- [Aim of the task] Could each entry below be written out exactly, with every picture dropped?

- [Dataset records]
::::::::

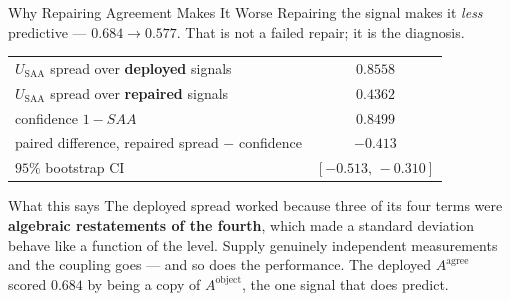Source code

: \documentclass[aspectratio=169,11pt]{beamer}
\begin{document}
\begin{frame}{Why Repairing Agreement Makes It Worse}
\small
Repairing the signal makes it \emph{less} predictive --- $0.684 \rightarrow 0.577$. That is not a failed repair; it is the diagnosis.
\vspace{2mm}
\begin{center}
\footnotesize
\begin{tabular}{@{}l c@{}}
\toprule
$U_{\text{SAA}}$ spread over \textbf{deployed} signals & $0.8558$ \\
$U_{\text{SAA}}$ spread over \textbf{repaired} signals & $\mathbf{0.4362}$ \\
confidence $1-SAA$ & $0.8499$ \\
\midrule
paired difference, repaired spread $-$ confidence & $-0.413$ \\
$95\%$ bootstrap CI & $[-0.513,\,-0.310]$ \\
\bottomrule
\end{tabular}
\end{center}
\vspace{2mm}
\begin{alertblock}{\small What this says}
\footnotesize The deployed spread worked because three of its four terms were \textbf{algebraic restatements of the fourth}, which made a standard deviation behave like a function of the level. Supply genuinely independent measurements and the coupling goes --- and so does the performance. The deployed $A^{\text{agree}}$ scored $0.684$ by being a copy of $A^{\text{object}}$, the one signal that does predict.
\end{alertblock}
\end{frame}
\end{document}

::::::::

- [Solution to this task]
Source code

: \documentclass[aspectratio=169,11pt]{beamer}
\begin{document}
\begin{frame}{Why Repairing Agreement Makes It Worse}
\small
Repairing the signal makes it \emph{less} predictive --- $0.684 \rightarrow 0.577$. That is not a failed repair; it is the diagnosis.
\vspace{2mm}
\begin{center}
\footnotesize
\begin{tabular}{@{}l c@{}}
\toprule
$U_{\text{SAA}}$ spread over \textbf{deployed} signals & $0.8558$ \\
$U_{\text{SAA}}$ spread over \textbf{repaired} signals & $\mathbf{0.4362}$ \\
confidence $1-SAA$ & $0.8499$ \\
\midrule
paired difference, repaired spread $-$ confidence & $-0.413$ \\
$95\%$ bootstrap CI & $[-0.513,\,-0.310]$ \\
\bottomrule
\end{tabular}
\end{center}
\vspace{2mm}
\begin{alertblock}{\small What this says}
\footnotesize The deployed spread worked because three of its four terms were \textbf{algebraic restatements of the fourth}, which made a standard deviation behave like a function of the level. Supply genuinely independent measurements and the coupling goes --- and so does the performance. The deployed $A^{\text{agree}}$ scored $0.684$ by being a copy of $A^{\text{object}}$, the one signal that does predict.
\end{alertblock}
\end{frame}
\end{document}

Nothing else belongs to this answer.